■ **DIRECTIONS**:
Retype the lines from the first one in the records down to the line containing "function onDrop(source, target)", counting both, and leave out any pictures.

■ **PROVIDED DATA**:
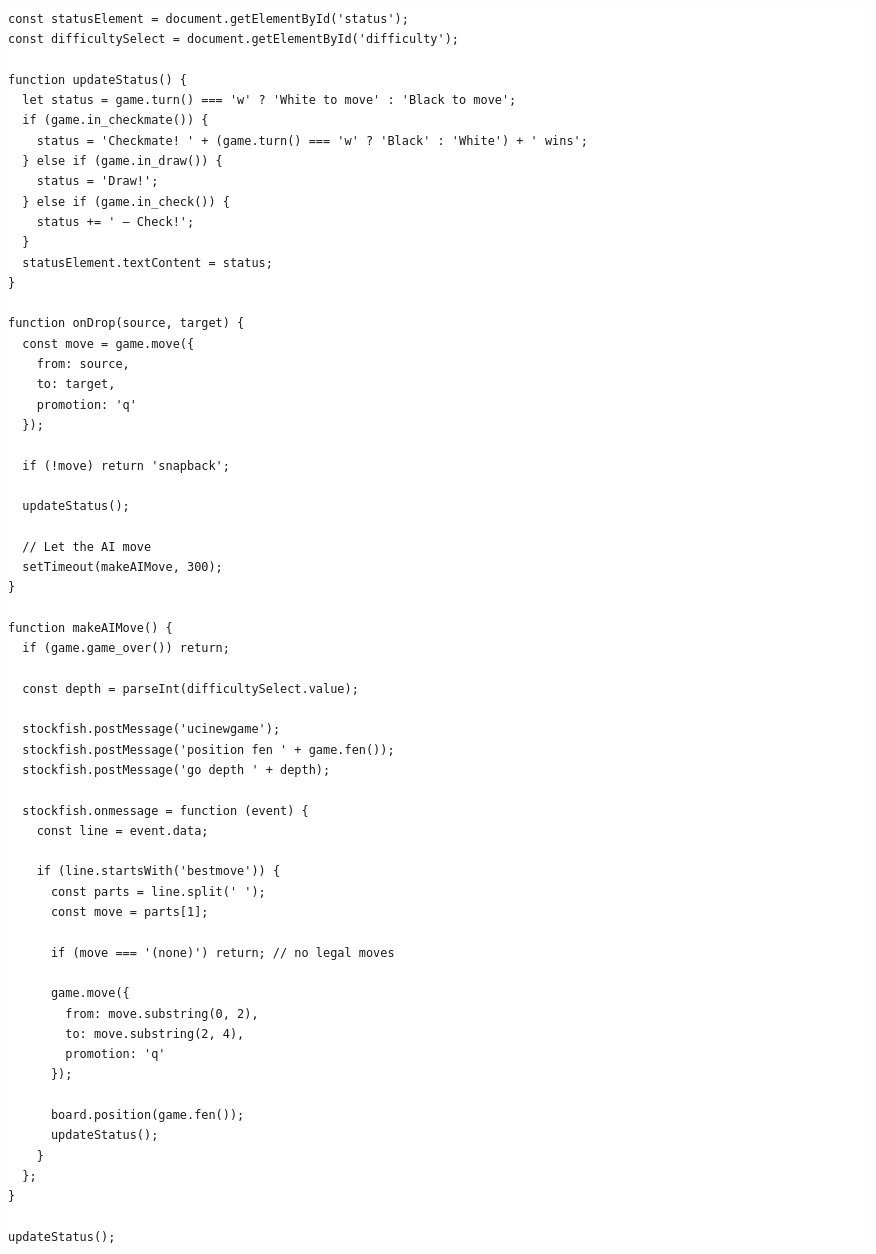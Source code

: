     const statusElement = document.getElementById('status');
    const difficultySelect = document.getElementById('difficulty');

    function updateStatus() {
      let status = game.turn() === 'w' ? 'White to move' : 'Black to move';
      if (game.in_checkmate()) {
        status = 'Checkmate! ' + (game.turn() === 'w' ? 'Black' : 'White') + ' wins';
      } else if (game.in_draw()) {
        status = 'Draw!';
      } else if (game.in_check()) {
        status += ' — Check!';
      }
      statusElement.textContent = status;
    }

    function onDrop(source, target) {
      const move = game.move({
        from: source,
        to: target,
        promotion: 'q'
      });

      if (!move) return 'snapback';

      updateStatus();

      // Let the AI move
      setTimeout(makeAIMove, 300);
    }

    function makeAIMove() {
      if (game.game_over()) return;

      const depth = parseInt(difficultySelect.value);

      stockfish.postMessage('ucinewgame');
      stockfish.postMessage('position fen ' + game.fen());
      stockfish.postMessage('go depth ' + depth);

      stockfish.onmessage = function (event) {
        const line = event.data;

        if (line.startsWith('bestmove')) {
          const parts = line.split(' ');
          const move = parts[1];

          if (move === '(none)') return; // no legal moves

          game.move({
            from: move.substring(0, 2),
            to: move.substring(2, 4),
            promotion: 'q'
          });

          board.position(game.fen());
          updateStatus();
        }
      };
    }

    updateStatus();
  </script>
</body>
</html>
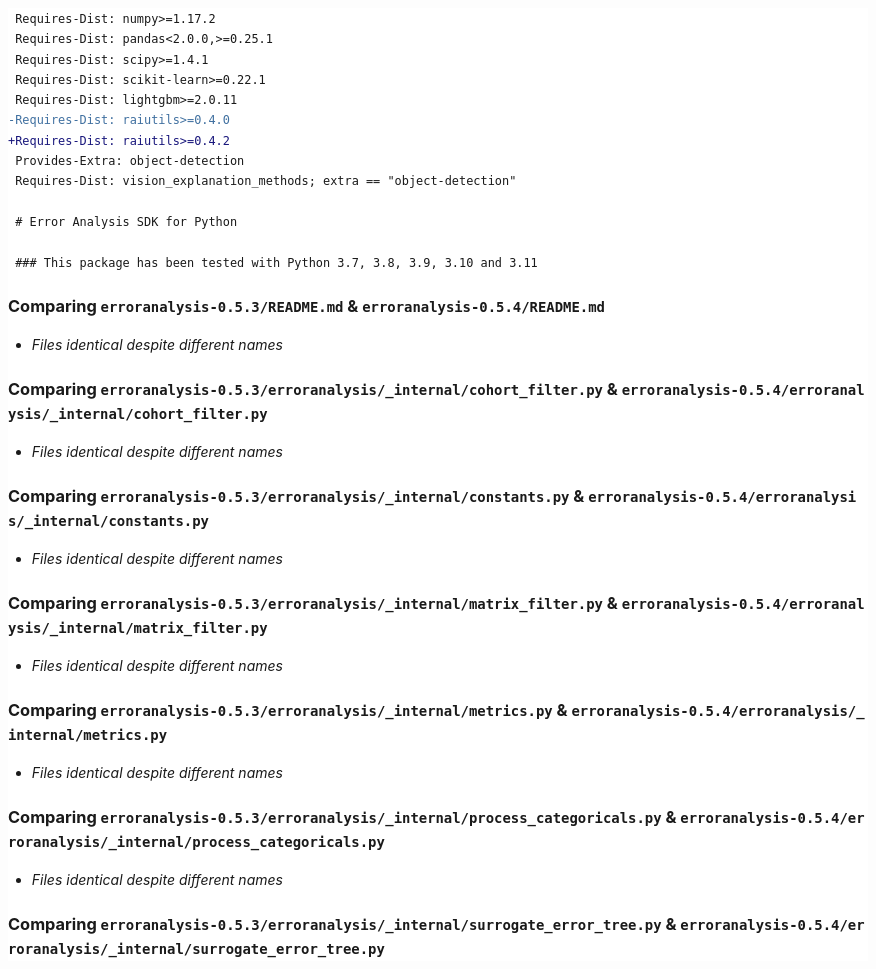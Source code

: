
 ```diff
 Requires-Dist: numpy>=1.17.2
 Requires-Dist: pandas<2.0.0,>=0.25.1
 Requires-Dist: scipy>=1.4.1
 Requires-Dist: scikit-learn>=0.22.1
 Requires-Dist: lightgbm>=2.0.11
-Requires-Dist: raiutils>=0.4.0
+Requires-Dist: raiutils>=0.4.2
 Provides-Extra: object-detection
 Requires-Dist: vision_explanation_methods; extra == "object-detection"
 
 # Error Analysis SDK for Python
 
 ### This package has been tested with Python 3.7, 3.8, 3.9, 3.10 and 3.11
```

### Comparing `erroranalysis-0.5.3/README.md` & `erroranalysis-0.5.4/README.md`

 * *Files identical despite different names*

### Comparing `erroranalysis-0.5.3/erroranalysis/_internal/cohort_filter.py` & `erroranalysis-0.5.4/erroranalysis/_internal/cohort_filter.py`

 * *Files identical despite different names*

### Comparing `erroranalysis-0.5.3/erroranalysis/_internal/constants.py` & `erroranalysis-0.5.4/erroranalysis/_internal/constants.py`

 * *Files identical despite different names*

### Comparing `erroranalysis-0.5.3/erroranalysis/_internal/matrix_filter.py` & `erroranalysis-0.5.4/erroranalysis/_internal/matrix_filter.py`

 * *Files identical despite different names*

### Comparing `erroranalysis-0.5.3/erroranalysis/_internal/metrics.py` & `erroranalysis-0.5.4/erroranalysis/_internal/metrics.py`

 * *Files identical despite different names*

### Comparing `erroranalysis-0.5.3/erroranalysis/_internal/process_categoricals.py` & `erroranalysis-0.5.4/erroranalysis/_internal/process_categoricals.py`

 * *Files identical despite different names*

### Comparing `erroranalysis-0.5.3/erroranalysis/_internal/surrogate_error_tree.py` & `erroranalysis-0.5.4/erroranalysis/_internal/surrogate_error_tree.py`
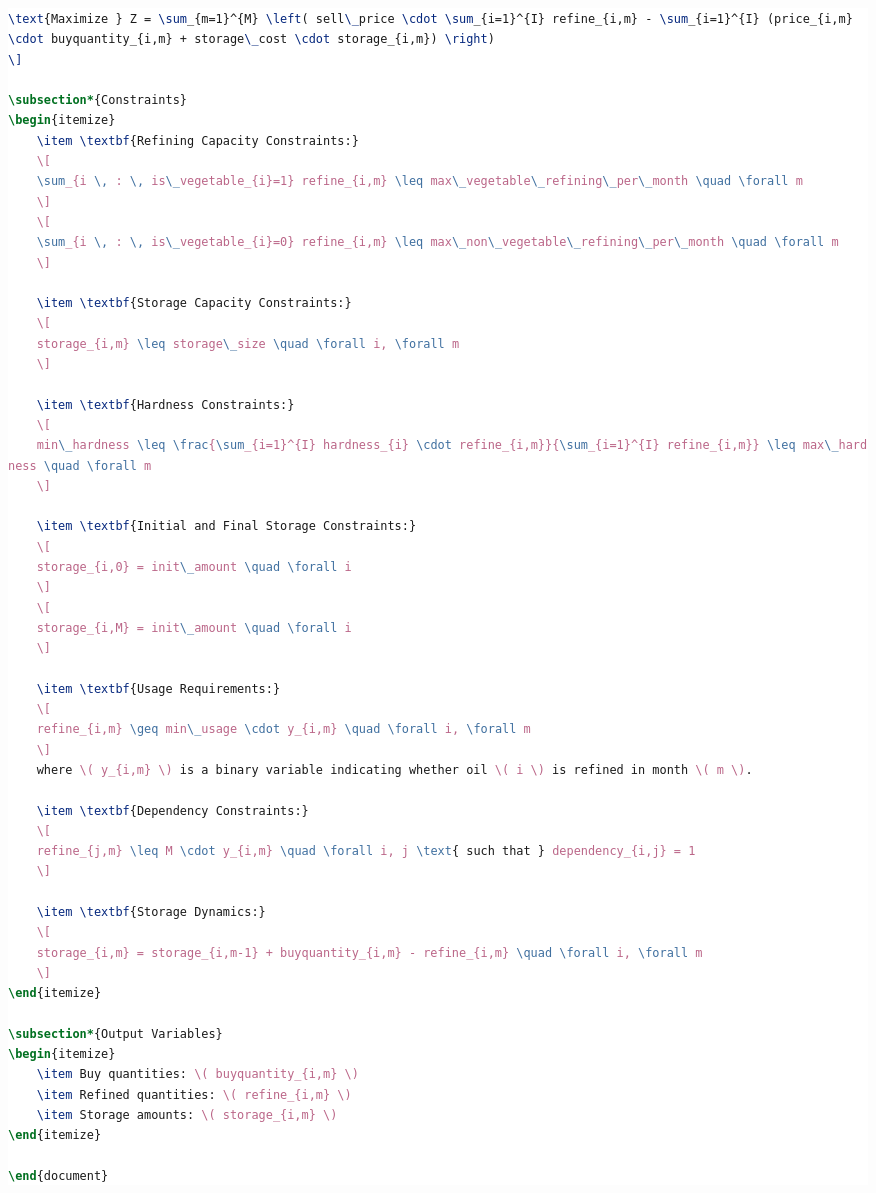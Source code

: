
 ```latex
\text{Maximize } Z = \sum_{m=1}^{M} \left( sell\_price \cdot \sum_{i=1}^{I} refine_{i,m} - \sum_{i=1}^{I} (price_{i,m} \cdot buyquantity_{i,m} + storage\_cost \cdot storage_{i,m}) \right)
\]

\subsection*{Constraints}
\begin{itemize}
    \item \textbf{Refining Capacity Constraints:}
    \[
    \sum_{i \, : \, is\_vegetable_{i}=1} refine_{i,m} \leq max\_vegetable\_refining\_per\_month \quad \forall m
    \]
    \[
    \sum_{i \, : \, is\_vegetable_{i}=0} refine_{i,m} \leq max\_non\_vegetable\_refining\_per\_month \quad \forall m
    \]
    
    \item \textbf{Storage Capacity Constraints:}
    \[
    storage_{i,m} \leq storage\_size \quad \forall i, \forall m
    \]
    
    \item \textbf{Hardness Constraints:}
    \[
    min\_hardness \leq \frac{\sum_{i=1}^{I} hardness_{i} \cdot refine_{i,m}}{\sum_{i=1}^{I} refine_{i,m}} \leq max\_hardness \quad \forall m
    \]

    \item \textbf{Initial and Final Storage Constraints:}
    \[
    storage_{i,0} = init\_amount \quad \forall i
    \]
    \[
    storage_{i,M} = init\_amount \quad \forall i
    \]

    \item \textbf{Usage Requirements:}
    \[
    refine_{i,m} \geq min\_usage \cdot y_{i,m} \quad \forall i, \forall m
    \]
    where \( y_{i,m} \) is a binary variable indicating whether oil \( i \) is refined in month \( m \).

    \item \textbf{Dependency Constraints:}
    \[
    refine_{j,m} \leq M \cdot y_{i,m} \quad \forall i, j \text{ such that } dependency_{i,j} = 1
    \]

    \item \textbf{Storage Dynamics:}
    \[
    storage_{i,m} = storage_{i,m-1} + buyquantity_{i,m} - refine_{i,m} \quad \forall i, \forall m
    \]
\end{itemize}

\subsection*{Output Variables}
\begin{itemize}
    \item Buy quantities: \( buyquantity_{i,m} \)
    \item Refined quantities: \( refine_{i,m} \)
    \item Storage amounts: \( storage_{i,m} \)
\end{itemize}

\end{document}
```
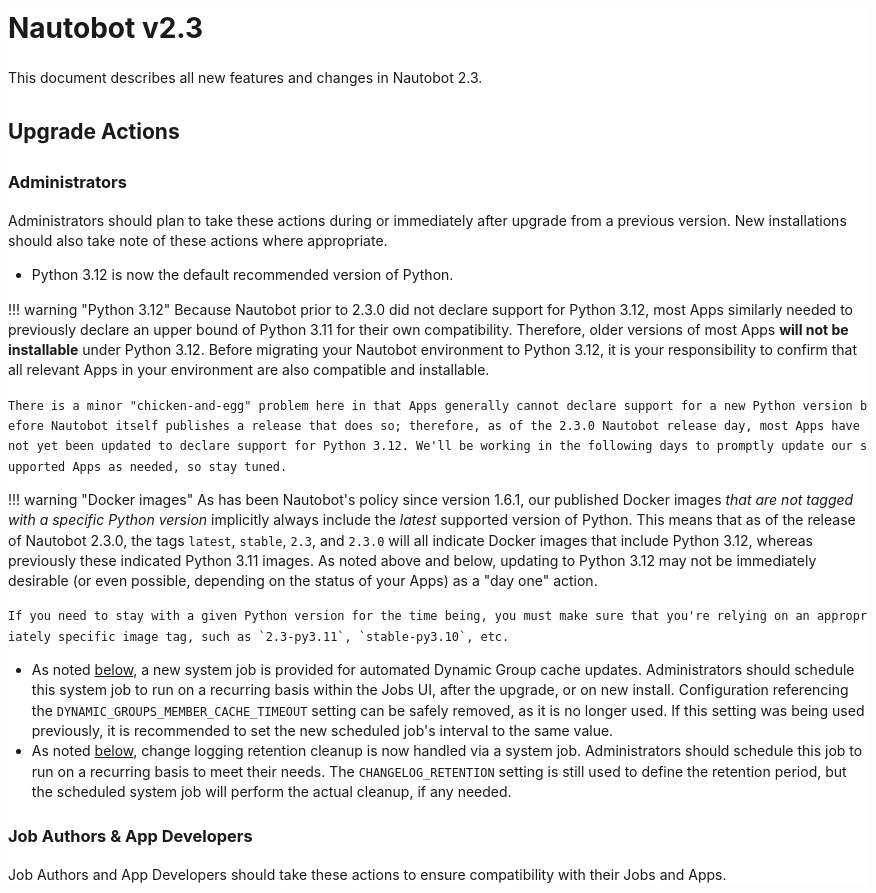 

# Nautobot v2.3

This document describes all new features and changes in Nautobot 2.3.

## Upgrade Actions

### Administrators

Administrators should plan to take these actions during or immediately after upgrade from a previous version. New installations should also take note of these actions where appropriate.

- Python 3.12 is now the default recommended version of Python.

!!! warning "Python 3.12"
    Because Nautobot prior to 2.3.0 did not declare support for Python 3.12, most Apps similarly needed to previously declare an upper bound of Python 3.11 for their own compatibility. Therefore, older versions of most Apps **will not be installable** under Python 3.12. Before migrating your Nautobot environment to Python 3.12, it is your responsibility to confirm that all relevant Apps in your environment are also compatible and installable.

    There is a minor "chicken-and-egg" problem here in that Apps generally cannot declare support for a new Python version before Nautobot itself publishes a release that does so; therefore, as of the 2.3.0 Nautobot release day, most Apps have not yet been updated to declare support for Python 3.12. We'll be working in the following days to promptly update our supported Apps as needed, so stay tuned.

!!! warning "Docker images"
    As has been Nautobot's policy since version 1.6.1, our published Docker images _that are not tagged with a specific Python version_ implicitly always include the _latest_ supported version of Python. This means that as of the release of Nautobot 2.3.0, the tags `latest`, `stable`, `2.3`, and `2.3.0` will all indicate Docker images that include Python 3.12, whereas previously these indicated Python 3.11 images. As noted above and below, updating to Python 3.12 may not be immediately desirable (or even possible, depending on the status of your Apps) as a "day one" action.

    If you need to stay with a given Python version for the time being, you must make sure that you're relying on an appropriately specific image tag, such as `2.3-py3.11`, `stable-py3.10`, etc.

- As noted [below](#dynamic-group-cache-changes-5473), a new system job is provided for automated Dynamic Group cache updates. Administrators should schedule this system job to run on a recurring basis within the Jobs UI, after the upgrade, or on new install. Configuration referencing the `DYNAMIC_GROUPS_MEMBER_CACHE_TIMEOUT` setting can be safely removed, as it is no longer used. If this setting was being used previously, it is recommended to set the new scheduled job's interval to the same value.
- As noted [below](#log-cleanup-as-system-job-3749), change logging retention cleanup is now handled via a system job. Administrators should schedule this job to run on a recurring basis to meet their needs. The `CHANGELOG_RETENTION` setting is still used to define the retention period, but the scheduled system job will perform the actual cleanup, if any needed.

### Job Authors & App Developers

Job Authors and App Developers should take these actions to ensure compatibility with their Jobs and Apps.
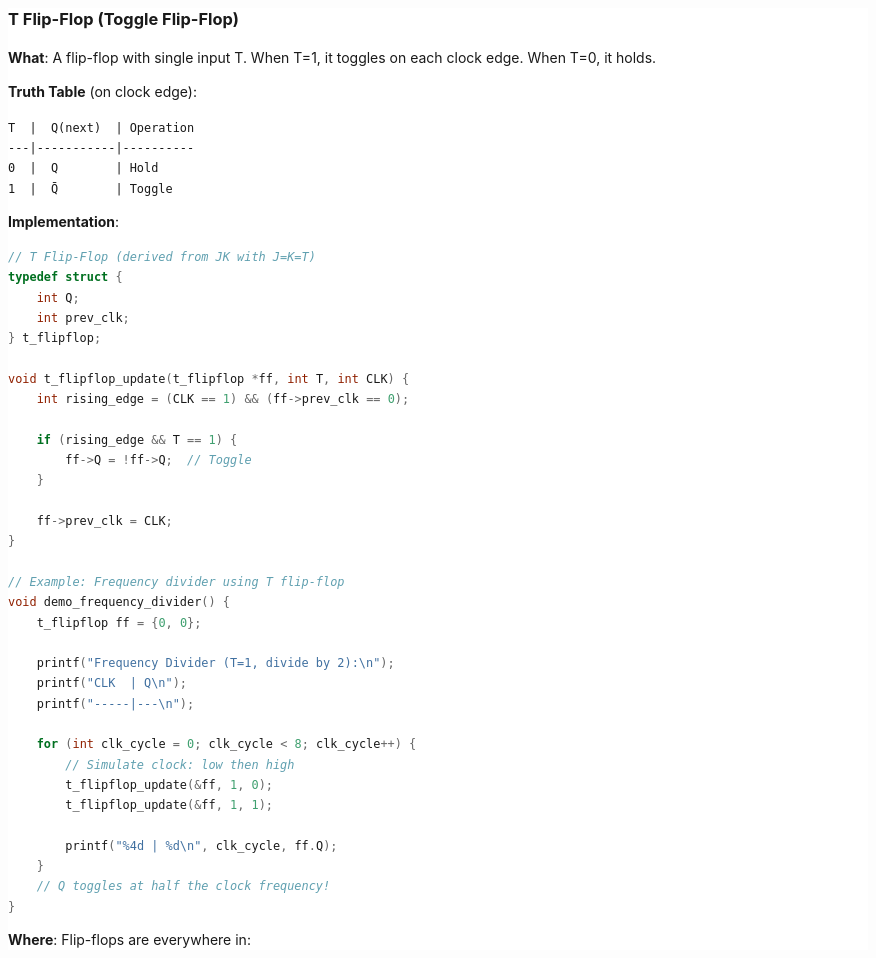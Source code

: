 ### T Flip-Flop (Toggle Flip-Flop)

**What**: A flip-flop with single input T. When T=1, it toggles on each clock edge. When T=0, it holds.

**Truth Table** (on clock edge):

```
T  |  Q(next)  | Operation
---|-----------|----------
0  |  Q        | Hold
1  |  Q̄        | Toggle
```

**Implementation**:

```c
// T Flip-Flop (derived from JK with J=K=T)
typedef struct {
    int Q;
    int prev_clk;
} t_flipflop;

void t_flipflop_update(t_flipflop *ff, int T, int CLK) {
    int rising_edge = (CLK == 1) && (ff->prev_clk == 0);

    if (rising_edge && T == 1) {
        ff->Q = !ff->Q;  // Toggle
    }

    ff->prev_clk = CLK;
}

// Example: Frequency divider using T flip-flop
void demo_frequency_divider() {
    t_flipflop ff = {0, 0};

    printf("Frequency Divider (T=1, divide by 2):\n");
    printf("CLK  | Q\n");
    printf("-----|---\n");

    for (int clk_cycle = 0; clk_cycle < 8; clk_cycle++) {
        // Simulate clock: low then high
        t_flipflop_update(&ff, 1, 0);
        t_flipflop_update(&ff, 1, 1);

        printf("%4d | %d\n", clk_cycle, ff.Q);
    }
    // Q toggles at half the clock frequency!
}
```

**Where**: Flip-flops are everywhere in:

■ **TASK RESPONSE**:
Source code

:     const statusElement = document.getElementById('status');
    const difficultySelect = document.getElementById('difficulty');

    function updateStatus() {
      let status = game.turn() === 'w' ? 'White to move' : 'Black to move';
      if (game.in_checkmate()) {
        status = 'Checkmate! ' + (game.turn() === 'w' ? 'Black' : 'White') + ' wins';
      } else if (game.in_draw()) {
        status = 'Draw!';
      } else if (game.in_check()) {
        status += ' — Check!';
      }
      statusElement.textContent = status;
    }

    function onDrop(source, target) {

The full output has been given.